Yang pasti, semangat fashion jalanan dari kawasan Sudirman, Jakarta, itu memang menyebar ke berbagai kota, besar dan kecil, di tanah air. Meski memang lampu sorot tidak seterang yang diarahkan ke Sudirman.
Dari sekelompok remaja di pinggiran Jakarta, kini CFW juga dijejali kalangan lebih luas, yang datang untuk beragam tujuan. Mulai sekadar nongkrong, berburu konten, sampai yang berharap bisa numpang tenar.

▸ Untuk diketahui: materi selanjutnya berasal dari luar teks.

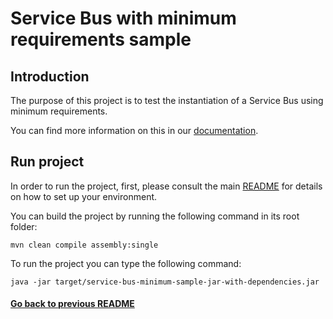 # Service Bus with minimum requirements sample 

## Introduction

The purpose of this project is to test the instantiation of a Service Bus using minimum requirements.

You can find more information on this in our [documentation](https://fractal.cloud/docs).

## Run project

In order to run the project, first, please consult the main [README](../../README.md#build-and-run-the-project-locally) for details on how to set up your environment.

You can build the project by running the following command in its root folder:

`mvn clean compile assembly:single`

To run the project you can type the following command:

`java -jar target/service-bus-minimum-sample-jar-with-dependencies.jar`

#### [Go back to previous README](../README.md)
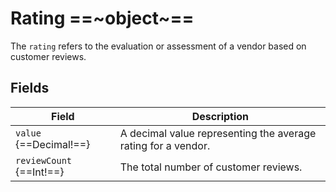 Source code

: # Rating ==~object~==

The `rating` refers to the evaluation or assessment of a vendor based on customer reviews.

## Fields

| Field                   	| Description                                                   	|
|-------------------------	|---------------------------------------------------------------	|
| `value` {==Decimal!==}   	| A decimal value representing the average rating for a vendor. 	|
| `reviewCount` {==Int!==} 	| The total number of customer reviews.                            	|

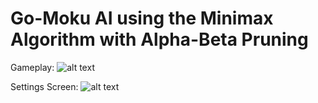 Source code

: # Go-Moku AI using the Minimax Algorithm with Alpha-Beta Pruning

Gameplay:
![alt text](https://github.com/canberkakcali/gomoku-ai-minimax/blob/master/images/gameplay-sample.png?raw=true)

Settings Screen:
![alt text](https://github.com/canberkakcali/gomoku-ai-minimax/blob/master/images/settings-sample.png?raw=true)
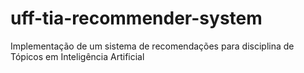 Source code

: # uff-tia-recommender-system
Implementação de um sistema de recomendações para disciplina de Tópicos em Inteligência Artificial
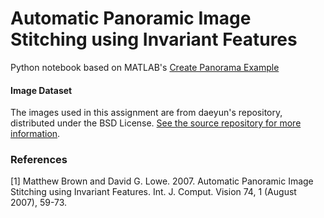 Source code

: # Automatic Panoramic Image Stitching using Invariant Features

Python notebook based on MATLAB's [Create Panorama Example](https://www.mathworks.com/help/vision/ug/feature-based-panoramic-image-stitching.html?searchHighlight=panorama&s_tid=doc_srchtitle#FeatureBasedPanoramicImageStitchingExample-1)

#### Image Dataset
The images used in this assignment are from daeyun's repository, distributed under the BSD License. [See the source repository for more information](https://github.com/daeyun/Image-Stitching?tab=License-1-ov-file#License-1-ov-file).

### References
[1] Matthew Brown and David G. Lowe. 2007. Automatic Panoramic Image Stitching using Invariant Features. Int. J. Comput. Vision 74, 1 (August 2007), 59-73.
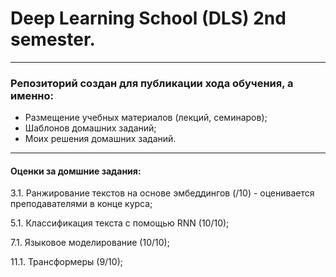 # Deep Learning School (DLS) 2nd semester.

---

### Репозиторий создан для публикации хода обучения, а именно:
* Размещение учебных материалов (лекций, семинаров);
* Шаблонов домашних заданий;
* Моих решения домашних заданий.

---
#### Оценки за домшние задания:
3.1. Ранжирование текстов на основе эмбеддингов (/10) - оценивается преподавателями в конце курса;

5.1. Классификация текста с помощью RNN (10/10);

7.1. Языковое моделирование (10/10);

11.1. Трансформеры (9/10);
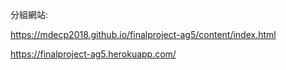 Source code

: 分組網站:

https://mdecp2018.github.io/finalproject-ag5/content/index.html

https://finalproject-ag5.herokuapp.com/
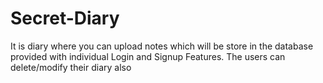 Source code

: # Secret-Diary
It is diary where you can upload notes which will be store in the database provided with individual Login and Signup Features. The users can delete/modify their diary also
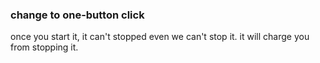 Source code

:<h3> change to one-button click </h3>
once you start it, it can't stopped even we can't stop it.
it will charge you from stopping it. 

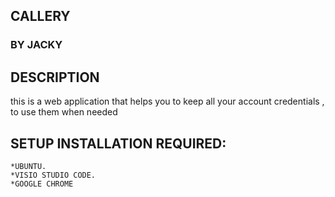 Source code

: ## CALLERY
### BY **JACKY**
## DESCRIPTION
this is a web application that helps you to keep all your account credentials , to use them when needed


## SETUP INSTALLATION REQUIRED:

	*UBUNTU.
	*VISIO STUDIO CODE.	
    *GOOGLE CHROME
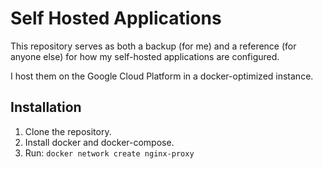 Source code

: # Self Hosted Applications

This repository serves as both a backup (for me) and a reference (for anyone else) for how my self-hosted applications are configured.

I host them on the Google Cloud Platform in a docker-optimized instance.

## Installation

1. Clone the repository.
1. Install docker and docker-compose.
1. Run: `docker network create nginx-proxy`
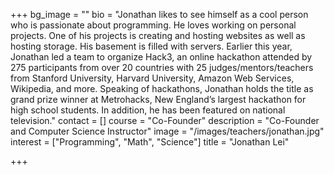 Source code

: +++
bg_image = ""
bio = "Jonathan likes to see himself as a cool person who is passionate about programming. He loves working on personal projects. One of his projects is creating and hosting websites as well as hosting storage. His basement is filled with servers. Earlier this year, Jonathan led a team to organize Hack3, an online hackathon attended by 275 participants from over 20 countries with 25 judges/mentors/teachers from Stanford University, Harvard University, Amazon Web Services, Wikipedia, and more. Speaking of hackathons, Jonathan holds the title as grand prize winner at Metrohacks, New England’s largest hackathon for high school students. In addition, he has been featured on national television."
contact = []
course = "Co-Founder"
description = "Co-Founder and Computer Science Instructor"
image = "/images/teachers/jonathan.jpg"
interest = ["Programming", "Math", "Science"]
title = "Jonathan Lei"

+++

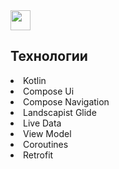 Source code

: 
<img src="https://github.com/blackcater/blackcater/raw/main/images/Hi.gif" height="32"/>

<h2><span itemprop="name">Технологии</span> </h2>
<li>Kotlin</li>
<li>Compose Ui</li>
<li>Compose Navigation</li>
<li>Landscapist Glide</li>
<li>Live Data</li>
<li>View Model</li>
<li>Coroutines</li>
<li>Retrofit</li>
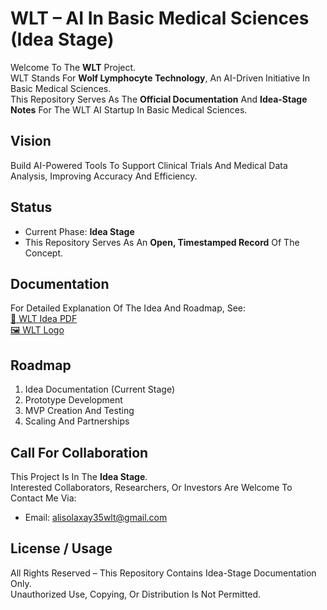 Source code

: # WLT – AI In Basic Medical Sciences (Idea Stage)

Welcome To The **WLT** Project.  
WLT Stands For **Wolf Lymphocyte Technology**, An AI-Driven Initiative In Basic Medical Sciences.  
This Repository Serves As The **Official Documentation** And **Idea-Stage Notes** For The WLT AI Startup In Basic Medical Sciences.

## Vision
Build AI-Powered Tools To Support Clinical Trials And Medical Data Analysis, Improving Accuracy And Efficiency.

## Status
- Current Phase: **Idea Stage**
- This Repository Serves As An **Open, Timestamped Record** Of The Concept.

## Documentation
For Detailed Explanation Of The Idea And Roadmap, See:  
[📄 WLT Idea PDF](https://github.com/AliSolaxay35/WLT-Startup-Docs/blob/main/WLT_Idea.pdf)  
[🖼️ WLT Logo](https://github.com/AliSolaxay35/WLT-Startup-Docs/blob/main/WLT_Logo.jpg)

## Roadmap
1. Idea Documentation (Current Stage)  
2. Prototype Development  
3. MVP Creation And Testing  
4. Scaling And Partnerships  

## Call For Collaboration
This Project Is In The **Idea Stage**.  
Interested Collaborators, Researchers, Or Investors Are Welcome To Contact Me Via:  
- Email: alisolaxay35wlt@gmail.com  

## License / Usage
All Rights Reserved – This Repository Contains Idea-Stage Documentation Only.  
Unauthorized Use, Copying, Or Distribution Is Not Permitted. 

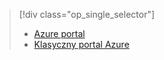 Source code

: > [!div class="op_single_selector"]
> * [Azure portal](../articles/storage/storage-enable-and-view-metrics.md)
> * [Klasyczny portal Azure](../articles/storage/storage-enable-and-view-metrics-classic-portal.md)
> 
> 



<!--HONumber=Jan17_HO3-->


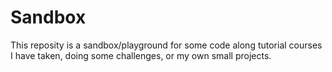 # Sandbox

This reposity is a sandbox/playground for some code along tutorial courses I have taken, doing some challenges, or my own small projects.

Bagi Gaby Natalie, anak muda di Surabaya yang punya ketertarikan dan menggeluti fashion, salah satu efek CFW adalah makin banyak yang mulai berani show up gaya berbusananya. Menurutnya, itu ekspresi diri yang positif.

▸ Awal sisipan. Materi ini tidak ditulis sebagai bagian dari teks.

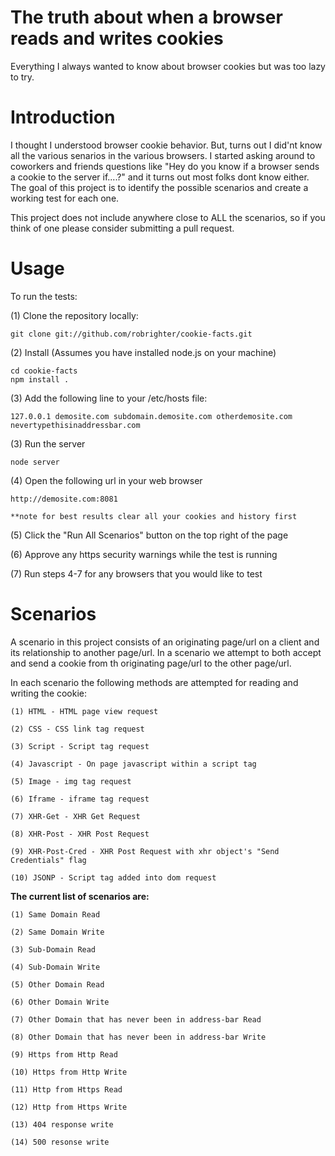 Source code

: The truth about when a browser reads and writes cookies
========================

Everything I always wanted to know about browser cookies but was too lazy to try.

Introduction
========================

I thought I understood browser cookie behavior. But, turns out I did'nt know all the various senarios in the various browsers. I started asking around to coworkers and friends questions like "Hey do you know if a browser sends a cookie to the server if....?" and it turns out most folks dont know either. The goal of this project is to identify the possible scenarios and create a working test for each one. 

This project does not include anywhere close to ALL the scenarios, so if you think of one please consider submitting a pull request.


Usage
=========================

To run the tests:

(1) Clone the repository locally:

	git clone git://github.com/robrighter/cookie-facts.git

(2) Install (Assumes you have installed node.js on your machine)

	cd cookie-facts
	npm install .

(3) Add the following line to your /etc/hosts file:

	127.0.0.1 demosite.com subdomain.demosite.com otherdemosite.com nevertypethisinaddressbar.com

(3) Run the server

	node server

(4) Open the following url in your web browser

	http://demosite.com:8081

	**note for best results clear all your cookies and history first

(5) Click the "Run All Scenarios" button on the top right of the page

(6) Approve any https security warnings while the test is running

(7) Run steps 4-7 for any browsers that you would like to test

Scenarios
=========================

A scenario in this project consists of an originating page/url on a client and its relationship to another page/url. In a scenario we attempt to both accept and send a cookie from th originating page/url to the other page/url.

In each scenario the following methods are attempted for reading and writing the cookie:


	(1) HTML - HTML page view request

	(2) CSS - CSS link tag request

	(3) Script - Script tag request

	(4) Javascript - On page javascript within a script tag

	(5) Image - img tag request

	(6) Iframe - iframe tag request

	(7) XHR-Get - XHR Get Request

	(8) XHR-Post - XHR Post Request

	(9) XHR-Post-Cred - XHR Post Request with xhr object's "Send Credentials" flag

	(10) JSONP - Script tag added into dom request



<strong>The current list of scenarios are:</strong>

	(1) Same Domain Read

	(2) Same Domain Write

	(3) Sub-Domain Read

	(4) Sub-Domain Write

	(5) Other Domain Read

	(6) Other Domain Write

	(7) Other Domain that has never been in address-bar Read

	(8) Other Domain that has never been in address-bar Write

	(9) Https from Http Read

	(10) Https from Http Write

	(11) Http from Https Read

	(12) Http from Https Write

	(13) 404 response write

	(14) 500 resonse write



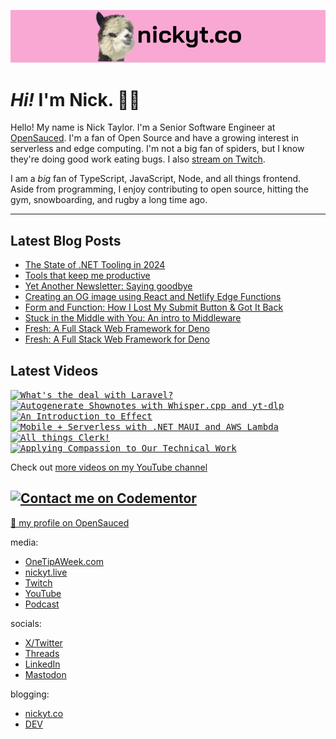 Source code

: <kbd><a href="https://www.nickyt.co" title="My website"><img src="github-banner.png" alt="An alpaca grinning with the words livecoding.ca beside them" /></a></kbd>

# <em>Hi!</em> I'm Nick. 👋🏻

Hello! My name is Nick Taylor. I'm a Senior Software Engineer at [OpenSauced](https://opensauced.pizza). I'm a fan of Open Source and have a growing interest in serverless and edge computing. I'm not a big fan of spiders, but I know they're doing good work eating bugs. I also [stream on Twitch](https://nickyt.live).

I am a <em>big</em> fan of TypeScript, JavaScript, Node, and all things frontend. Aside from programming, I enjoy contributing to open source, hitting the gym, snowboarding, and rugby a long time ago.

---

## Latest Blog Posts

<!-- BLOG-POST-LIST:START -->
- [The State of .NET Tooling in 2024](https://www.nickyt.co/blog/the-state-of-net-tooling-2024-169g/)
- [Tools that keep me productive](https://www.nickyt.co/blog/tools-that-keep-me-productive-1no5/)
- [Yet Another Newsletter: Saying goodbye](https://www.nickyt.co/blog/yet-another-newsletter-saying-goodbye-d99/)
- [Creating an OG image using React and Netlify Edge Functions](https://www.nickyt.co/blog/creating-an-og-image-using-react-and-netlify-edge-functions-563a/)
- [Form and Function: How I Lost My Submit Button &amp; Got It Back](https://www.nickyt.co/blog/form-and-function-how-i-lost-my-submit-button-got-it-back-5b91/)
- [Stuck in the Middle with You: An intro to Middleware](https://www.nickyt.co/blog/stuck-in-the-middle-with-you-an-intro-to-middleware-1gjo/)
- [Fresh: A Full Stack Web Framework for Deno](https://www.nickyt.co/talks/fresh--a-full-stack-web-framework-for-deno-confoo-2024/)
- [Fresh: A Full Stack Web Framework for Deno](https://www.nickyt.co/talks/fresh--a-full-stack-web-framework-for-deno-global-summit-for-node-js--24/)
<!-- BLOG-POST-LIST:END -->

## Latest Videos

<!-- VIDEO-LIST:START --><aside><kbd><a href="https://www.youtube.com/watch?v=QHrja35lwgk" title="What's the deal with Laravel?"><img src="https://img.youtube.com/vi/QHrja35lwgk/maxresdefault.jpg" alt="What's the deal with Laravel?" width="360" height="202" /></a></kbd><kbd><a href="https://www.youtube.com/watch?v=SYn7XYnBmyI" title="Autogenerate Shownotes with Whisper.cpp and yt-dlp"><img src="https://img.youtube.com/vi/SYn7XYnBmyI/maxresdefault.jpg" alt="Autogenerate Shownotes with Whisper.cpp and yt-dlp" width="360" height="202" /></a></kbd><kbd><a href="https://www.youtube.com/watch?v=tDBSYKk9Hqs" title="An Introduction to Effect"><img src="https://img.youtube.com/vi/tDBSYKk9Hqs/maxresdefault.jpg" alt="An Introduction to Effect" width="360" height="202" /></a></kbd><kbd><a href="https://www.youtube.com/watch?v=tyMY2pTlzvU" title="Mobile + Serverless with .NET MAUI and AWS Lambda"><img src="https://img.youtube.com/vi/tyMY2pTlzvU/maxresdefault.jpg" alt="Mobile + Serverless with .NET MAUI and AWS Lambda" width="360" height="202" /></a></kbd><kbd><a href="https://www.youtube.com/watch?v=KlMsmIQ0-m4" title="All things Clerk!"><img src="https://img.youtube.com/vi/KlMsmIQ0-m4/maxresdefault.jpg" alt="All things Clerk!" width="360" height="202" /></a></kbd><kbd><a href="https://www.youtube.com/watch?v=jACTB8jRyV8" title="Applying Compassion to Our Technical Work"><img src="https://img.youtube.com/vi/jACTB8jRyV8/maxresdefault.jpg" alt="Applying Compassion to Our Technical Work" width="360" height="202" /></a></kbd></aside><!-- VIDEO-LIST:END -->

Check out [more videos on my YouTube channel](https://www.youtube.com/channel/UCBLlEq0co24VFJIMEHNcPOQ)

## [![Contact me on Codementor](https://www.codementor.io/m-badges/nickytonline/im-a-cm-b.svg)](https://www.codementor.io/@nickytonline?refer=badge)

[🍕 my profile on OpenSauced](https://app.opensauced.pizza/user/nickytonline)

media:

- [OneTipAWeek.com](https://onetipaweek.com)
- [nickyt.live](https://nickyt.live)
- [Twitch](https://twitch.tv/nickytonline)
- [YouTube](https://nickyt.tube)
- [Podcast](https://pod.iamdeveloper.com)

socials:

- [X/Twitter](https://twitter.com/nickytonline)
- [Threads](https://www.threads.net/@nickytonline)
- [LinkedIn](https://www.linkedin.com/in/nickytonline)
- [Mastodon](https://toot.cafe/@nickytonline)

blogging:

- [nickyt.co](https://www.nickyt.co)
- [DEV](https://dev.to/nickytonline)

’’Yang jadi konsiderasiku, kan Citayam Fashion Week ini tidak ada struktur atau aturan apa pun. Jadi, bisa yuk kasih influence positif, baik dari segi penampilan maupun tingkah laku. Apalagi sering diliput media dan tersebar luas di media sosial,’’ ucapnya.
Jamaludin mengakui, CFW sedikit banyak turut mengangkat nama Kecamatan Sukaraja. Meski begitu, pemerintah daerah setempat belum berencana memberikan dukungan kepada ’’delegasi’’ mereka di kawasan Sudirman. ’’Kami justru berharap pembangunan dan perhatian pemerintah kepada daerah kami bisa terus diberikan,’’ ungkapnya.
Meski Jamaludin menyebut cukup, Dariana, salah seorang warga Cilebut, menilai fasilitas publik di kawasan tempat tinggalnya masih minim. Taman yang biasa digunakan warga malah banyak berada di daerah kecamatan lain, seperti Cibinong, dan Bojonggede.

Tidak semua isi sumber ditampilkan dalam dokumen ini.